| Participating in the ARC Cultural Research Network workshop are (from... Participating in the ARC Cultural Research Network workshop are (from left) Associate Professor Jeff Klenotic, Dr Andrew Gorman-Murray, Dr Kate Bowles and Dr Sarah Elwood |
How the fascinating new world of GIS has infiltrated popular culture
18 Mar 2008 | Bernie Goldie
A researcher who uses mapping technology to encourage people in inner-city deprived areas to communicate what they like and dislike about their neighbourhoods and a historian who uses Geographical Information Systems (GIS) to map the history of cinemas in the United States have joined a high profile list of presenters at a special workshop at the University of Wollongong being held over 17-18 March.
GIS are basically computer platforms for mapping and analysing any kind of information.

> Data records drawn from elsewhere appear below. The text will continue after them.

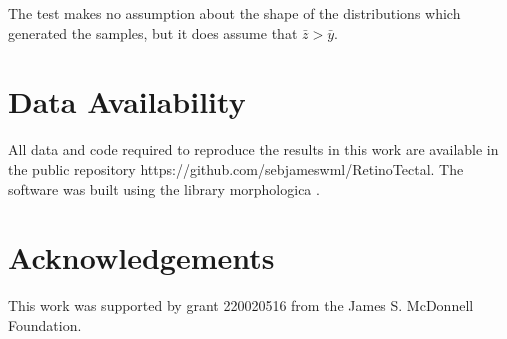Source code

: \documentclass[9pt,lineno,draft]{elife}
\begin{document}
The test makes no assumption about the shape of the distributions which generated the samples, but it does assume that $\bar{z} > \bar{y}$.

\section{Data Availability}

All data and code required to reproduce the results in this work are available in the public repository
{https://github.com/sebjameswml/RetinoTectal}.
The software was built using the library morphologica \citep{james_morphologica_2022}.

\section{Acknowledgements}

This work was supported by grant 220020516 from the James S. McDonnell Foundation.



%
%
\end{document}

They cover everything from GoogleEarth to NatSav systems in cars and mobile phones, to more advanced research applications mapping everything from coastal erosion to census data on ethnicity to public perceptions of crime and liveability.
Participating in the Australian Research Council (ARC) Cultural Research Network workshop are academics in history, media and communication studies, geography, agricultural sciences and gender studies from the US and Australia.
Dr Sarah Elwood from the University of Washington, Seattle, uses GIS working with urban poor communities to encourage these people in inner-city deprived areas to communicate what they like and dislike about their neighbourhoods – and what could be improved.
Associate Professor Jeff Klenotic from the University of New Hampshire is a historian using GIS to map the history of cinemas in the United States. He has mapped where and when cinemas opened and closed, who attended them and how people got to the movies before the age of the motor car. In regard to cinema attendance, there is a sideline story about segregation in the United States and which cinemas were ‘white’ or ‘black’.
UOW’s Dr Kate Bowles is another participant whose research interests are in the history of cinema-going in Australia. She is part of an interdisciplinary research team awarded an Australian Research Council grant entitled “Mapping the movies: the changing nature of Australia’s cinema circuits and their audiences 1956-1984”.
A third US visitor is Professor Robert Allen who is the James Logan Godfrey Distinguished Professor of American Studies, History and Communication Studies at the University of North Carolina. His work has ranged across film history, media history, the history of American popular entertainment, and television studies.